(Beginning of THE DATA)

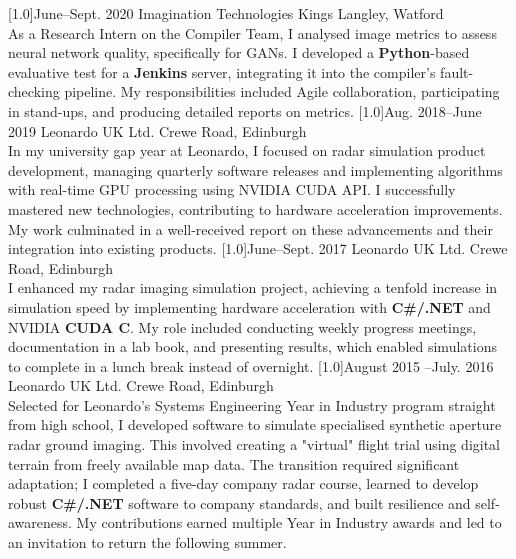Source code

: \documentclass[a4paper]{cv-style}     %
\begin{document}
\begin{entrylist}
{%
}
\entry
  {\scalebox{.8}[1.0]{June--Sept.  2020}}
  {Imagination Technologies}
  {Kings Langley, Watford}
  {\\
As a Research Intern on the Compiler Team, I analysed image metrics to assess neural network quality, specifically for GANs. I developed a \textbf{Python}-based evaluative test for a \textbf{Jenkins} server, integrating it into the compiler's fault-checking pipeline. My responsibilities included Agile collaboration, participating in stand-ups, and producing detailed reports on metrics.
 }
\entry
  {\scalebox{.8}[1.0]{Aug. 2018--June 2019}}
  {Leonardo UK Ltd.}
  {Crewe Road, Edinburgh}
  {\\
  In my university gap year at Leonardo, I focused on radar simulation product development, managing quarterly software releases and implementing algorithms with real-time GPU processing using NVIDIA CUDA API. I successfully mastered new technologies, contributing to hardware acceleration improvements. My work culminated in a well-received report on these advancements and their integration into existing products.
}
\entry
  {\scalebox{.8}[1.0]{June--Sept. 2017}}
  {Leonardo UK Ltd.}
  {Crewe Road, Edinburgh}
  {\\
  I enhanced my radar imaging simulation project, achieving a tenfold increase in simulation speed by implementing hardware acceleration with \textbf{C#/.NET} and NVIDIA \textbf{CUDA C}. My role included conducting weekly progress meetings, documentation in a lab book, and presenting results, which enabled simulations to complete in a lunch break instead of overnight.
}
\entry
  {\scalebox{.8}[1.0]{August 2015 --July.  2016}}
  {Leonardo UK Ltd.}
  {Crewe Road, Edinburgh}
  {\\
 Selected for Leonardo's Systems Engineering Year in Industry program straight from high school, I developed software to simulate specialised synthetic aperture radar ground imaging. This involved creating a "virtual" flight trial using digital terrain from freely available map data. The transition required significant adaptation; I completed a five-day company radar course, learned to develop robust \textbf{C#/.NET} software to company standards, and built resilience and self-awareness. My contributions earned multiple Year in Industry awards and led to an invitation to return the following summer.
}


\end{entrylist}
\end{document}
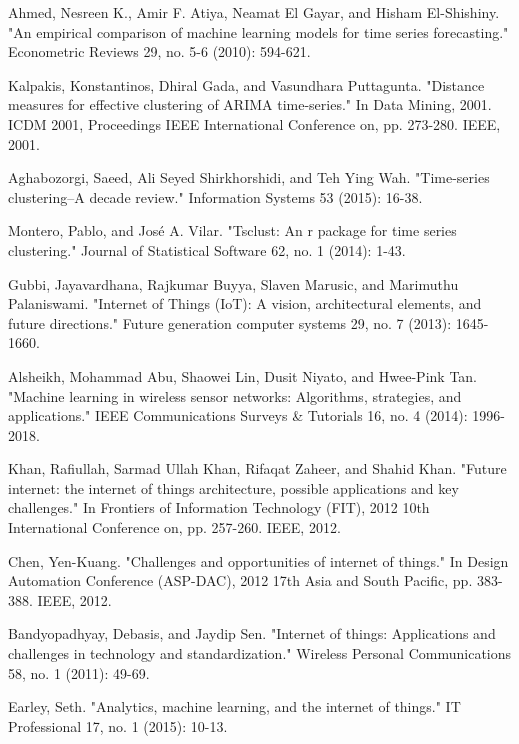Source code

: \begin{thebibliography}{00}
	 Ahmed, Nesreen K., Amir F. Atiya, Neamat El Gayar, and Hisham El-Shishiny. "An empirical comparison of machine learning models for time series forecasting." Econometric Reviews 29, no. 5-6 (2010): 594-621.
	
	 Kalpakis, Konstantinos, Dhiral Gada, and Vasundhara Puttagunta. "Distance measures for effective clustering of ARIMA time-series." In Data Mining, 2001. ICDM 2001, Proceedings IEEE International Conference on, pp. 273-280. IEEE, 2001.
	
	 Aghabozorgi, Saeed, Ali Seyed Shirkhorshidi, and Teh Ying Wah. "Time-series clustering–A decade review." Information Systems 53 (2015): 16-38.
	
	 Montero, Pablo, and José A. Vilar. "Tsclust: An r package for time series clustering." Journal of Statistical Software 62, no. 1 (2014): 1-43.
	
	 Gubbi, Jayavardhana, Rajkumar Buyya, Slaven Marusic, and Marimuthu Palaniswami. "Internet of Things (IoT): A vision, architectural elements, and future directions." Future generation computer systems 29, no. 7 (2013): 1645-1660.
	
	 Alsheikh, Mohammad Abu, Shaowei Lin, Dusit Niyato, and Hwee-Pink Tan. "Machine learning in wireless sensor networks: Algorithms, strategies, and applications." IEEE Communications Surveys \& Tutorials 16, no. 4 (2014): 1996-2018.
	
	 Khan, Rafiullah, Sarmad Ullah Khan, Rifaqat Zaheer, and Shahid Khan. "Future internet: the internet of things architecture, possible applications and key challenges." In Frontiers of Information Technology (FIT), 2012 10th International Conference on, pp. 257-260. IEEE, 2012.
	
	 Chen, Yen-Kuang. "Challenges and opportunities of internet of things." In Design Automation Conference (ASP-DAC), 2012 17th Asia and South Pacific, pp. 383-388. IEEE, 2012.
	
	 Bandyopadhyay, Debasis, and Jaydip Sen. "Internet of things: Applications and challenges in technology and standardization." Wireless Personal Communications 58, no. 1 (2011): 49-69.
	
	 Earley, Seth. "Analytics, machine learning, and the internet of things." IT Professional 17, no. 1 (2015): 10-13.
	

\end{thebibliography}
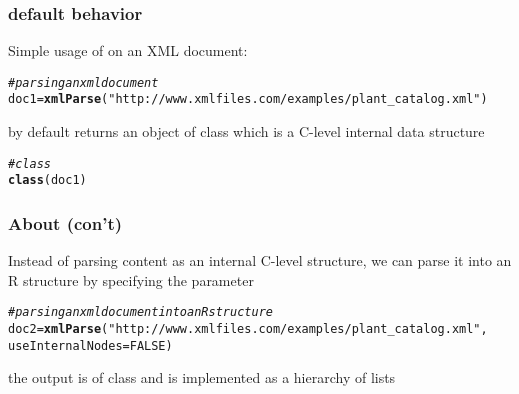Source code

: \documentclass[12pt]{beamer}\usepackage[]{graphicx}\usepackage[]{color}
\makeatletter
\newcommand{\hlnum}[1]{\textcolor[rgb]{0.686,0.059,0.569}{#1}}%
\newcommand{\hlstr}[1]{\textcolor[rgb]{0.192,0.494,0.8}{#1}}%
\newcommand{\hlcom}[1]{\textcolor[rgb]{0.678,0.584,0.686}{\textit{#1}}}%
\newcommand{\hlstd}[1]{\textcolor[rgb]{0.345,0.345,0.345}{#1}}%
\newcommand{\hlkwb}[1]{\textcolor[rgb]{0.69,0.353,0.396}{#1}}%
\newcommand{\hlkwc}[1]{\textcolor[rgb]{0.333,0.667,0.333}{#1}}%
\newcommand{\hlkwd}[1]{\textcolor[rgb]{0.737,0.353,0.396}{\textbf{#1}}}%
\newenvironment{kframe}{%
 \def\at@end@of@kframe{}%
 \ifinner\ifhmode%
  \def\at@end@of@kframe{\end{minipage}}%
  \begin{minipage}{\columnwidth}%
 \fi\fi%
 \def\FrameCommand##1{\hskip\@totalleftmargin \hskip-\fboxsep
 \colorbox{shadecolor}{##1}\hskip-\fboxsep
     \hskip-\linewidth \hskip-\@totalleftmargin \hskip\columnwidth}%
 \MakeFramed {\advance\hsize-\width
   \@totalleftmargin\z@ \linewidth\hsize
   \@setminipage}}%
 {\par\unskip\endMakeFramed%
 \at@end@of@kframe}
\newenvironment{knitrout}{}{} %
\makeatother
\begin{document}

\begin{frame}[fragile]
\frametitle{ default behavior}

Simple usage of  on an XML document:
\begin{knitrout}\scriptsize
{}\color{fgcolor}\begin{kframe}
\begin{alltt}
\hlcom{# parsing an xml document}
\hlstd{doc1} \hlkwb{=} \hlkwd{xmlParse}\hlstd{(}\hlstr{"http://www.xmlfiles.com/examples/plant_catalog.xml"}\hlstd{)}
\end{alltt}
\end{kframe}
\end{knitrout}

by default  returns an object of class {\hilit {}} which is a C-level internal data structure

\begin{knitrout}\footnotesize
{}\color{fgcolor}\begin{kframe}


{\ttfamily\noindent\bfseries\color{errorcolor}{\#\# Error: XML content does not seem to be XML: '../plant\_catalog.xml'}}\begin{alltt}
\hlcom{# class }
\hlkwd{class}\hlstd{(doc1)}
\end{alltt}


{\ttfamily\noindent\bfseries\color{errorcolor}{\#\# Error in eval(expr, envir, enclos): object 'doc1' not found}}\end{kframe}
\end{knitrout}

\end{frame}


\begin{frame}[fragile]
\frametitle{About  (con't)}

Instead of parsing content as an internal C-level structure, we can parse it into an R structure by specifying the parameter {\hilit {}}
\eb
\begin{knitrout}\scriptsize
{}\color{fgcolor}\begin{kframe}
\begin{alltt}
\hlcom{# parsing an xml document into an R structure}
\hlstd{doc2} \hlkwb{=} \hlkwd{xmlParse}\hlstd{(}\hlstr{"http://www.xmlfiles.com/examples/plant_catalog.xml"}\hlstd{,}
                \hlkwc{useInternalNodes} \hlstd{=} \hlnum{FALSE}\hlstd{)}
\end{alltt}
\end{kframe}
\end{knitrout}

the output is of class {\hilit {}} and is implemented as a hierarchy of lists

\end{frame}
\end{document}
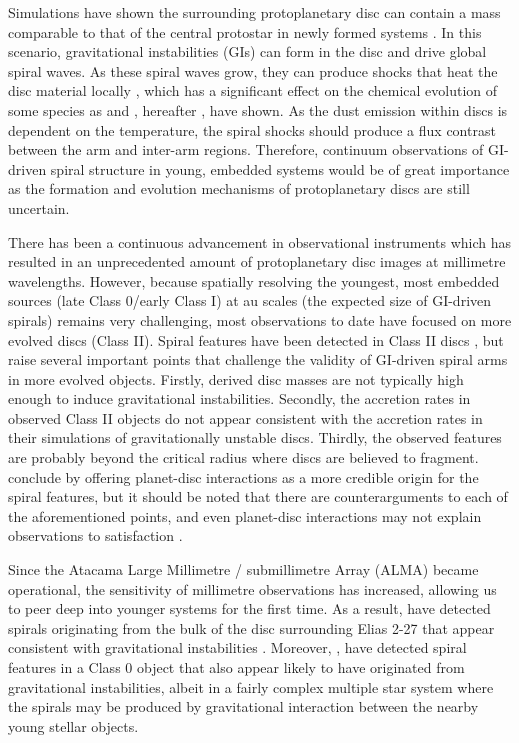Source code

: \documentclass[fleqn,usenatbib]{mnras}
\newcommand{\alma}{ALMA}
\begin{document}
Simulations have shown the surrounding protoplanetary disc can contain a mass comparable to that of the central protostar in newly formed systems \citep[e.g.][]{Machida&Matsumoto2011}. In this scenario, gravitational instabilities (GIs) can form in the disc and drive global spiral waves. As these spiral waves grow, they can produce shocks that heat the disc material locally \citep[e.g.][]{Harker&Desch2002, Boley&Durisen2008, Bae&Hartmann2014}, which has a significant effect on the chemical evolution of some species as \citet{Ilee&Caselli2011} and \citet{Evans&Ilee2015}, hereafter , have shown. As the dust emission within discs is dependent on the temperature, the spiral shocks should produce a flux contrast between the arm and inter-arm regions. Therefore, continuum observations of GI-driven spiral structure in young, embedded systems would be of great importance as the formation and evolution mechanisms of protoplanetary discs are still uncertain.

\smallskip

There has been a continuous advancement in observational instruments which has resulted in an unprecedented amount of protoplanetary disc images at millimetre wavelengths. However, because spatially resolving the youngest, most embedded sources (late Class 0/early Class I) at au scales (the expected size of GI-driven spirals) remains very challenging, most observations to date have focused on more evolved discs (Class II). Spiral features have been detected in Class II discs \citep[e.g.][]{Muto&Grady2012, Benisty&Juhasz2015}, but \citet[][]{Dong&Hall2015} raise several important points that challenge the validity of GI-driven spiral arms in more evolved objects. Firstly, derived disc masses are not typically high enough to induce gravitational instabilities. Secondly, the accretion rates in observed Class II objects do not appear consistent with the accretion rates in their simulations of gravitationally unstable discs. Thirdly, the observed features are probably beyond the critical radius where discs are believed to fragment. \citet[][]{Dong&Hall2015} conclude by offering planet-disc interactions as a more credible origin for the spiral features, but it should be noted that there are counterarguments to each of the aforementioned points, and even planet-disc interactions may not explain observations to satisfaction \citep{Richert&Lyra2015}.

\smallskip

Since the Atacama Large Millimetre / submillimetre Array (\alma) became operational, the sensitivity of millimetre observations has increased, allowing us to peer deep into younger systems for the first time. As a result, \citet{Perez&Carpenter2016} have detected spirals originating from the bulk of the disc surrounding Elias 2-27 that appear consistent with gravitational instabilities \citep{Tomida&Machida2017, Meru&Juhasz2017}. Moreover, \citet{Tobin&Kratter2016}, have detected spiral features in a Class 0 object that also appear likely to have originated from gravitational instabilities, albeit in a fairly complex multiple star system where the spirals may be produced by gravitational interaction between the nearby young stellar objects. 
\end{document}
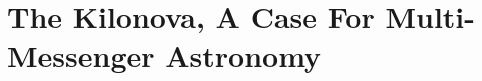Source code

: \begin{comment}

Li \& Paczynski (1998, LP98) first showed that the radioactive ejecta from a NS-NS or BH-NS merger provides a source for powering transient emission, in analogy with Type Ia SNe. 
Given the low mass and high velocity of the ejecta from a NS-NS/BH-NS merger, they concluded that the ejecta will become transparent to its own radiation quickly, producing emission which peaks on a timescale of about one day, much faster than for normal SNe (which instead peak on a timescale of weeks or longer).

Freiburghaus et al. (1999) presented the first explicit calculations showing that the ejecta properties extracted from a hydrodynamical simulation of a NS-NS merger (Rosswog et al. 1999) indeed produces abundance patterns in basic accord with the solar system r-process.

In the late 50's Burbidge et al. (1957) and Cameron (1957) had already proposed that approximately half of the elements heavier than iron are synthesized via the capture of neutrons onto lighter seed nuclei (e.g., iron) in a dense neutron-rich environment in which the timescale for neutron capture is shorter than the $\beta$-decay timescale.
Rapid neutron capture process', or r-process for short, 
Despite this mechanism was known for long time, the astrophysical environments in which this happens remained a mystery.
They showed that the radioactive heating rate was relatively insensitive to the precise electron fraction of the ejecta, and they were the first to consider how efficiently the decay products thermalize their energy in the ejecta.

The type of radiation depends on the EOS for the ejecta and its thermodynamical properties. Opacity, nucleon and particle content, pressure, temperature, MHD state.

Li \& Paczynski (1998, LP98) first showed that the radioactive ejecta from a NS-NS or BH-NS merger provides a source for powering transient emission, in analogy with Type Ia SNe. Given the low mass and high velocity of the ejecta from a NS-NS/BH-NS merger, they concluded that the ejecta will become transparent to its own radiation quickly, producing emission which peaks on a timescale of about one day, much faster than for normal SNe (which instead peak on a timescale of weeks or longer).

\end{comment}


\section{The Kilonova, A Case For Multi-Messenger Astronomy} \label{kilonovachapter}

(End of THE DATA)

- [WHAT THE TASK REQUIRES]:
Each line holding "Information" in the records should be copied out.

- [COMPLETED EXERCISE]:
	 Aghabozorgi, Saeed, Ali Seyed Shirkhorshidi, and Teh Ying Wah. "Time-series clustering–A decade review." Information Systems 53 (2015): 16-38.
	 Khan, Rafiullah, Sarmad Ullah Khan, Rifaqat Zaheer, and Shahid Khan. "Future internet: the internet of things architecture, possible applications and key challenges." In Frontiers of Information Technology (FIT), 2012 10th International Conference on, pp. 257-260. IEEE, 2012.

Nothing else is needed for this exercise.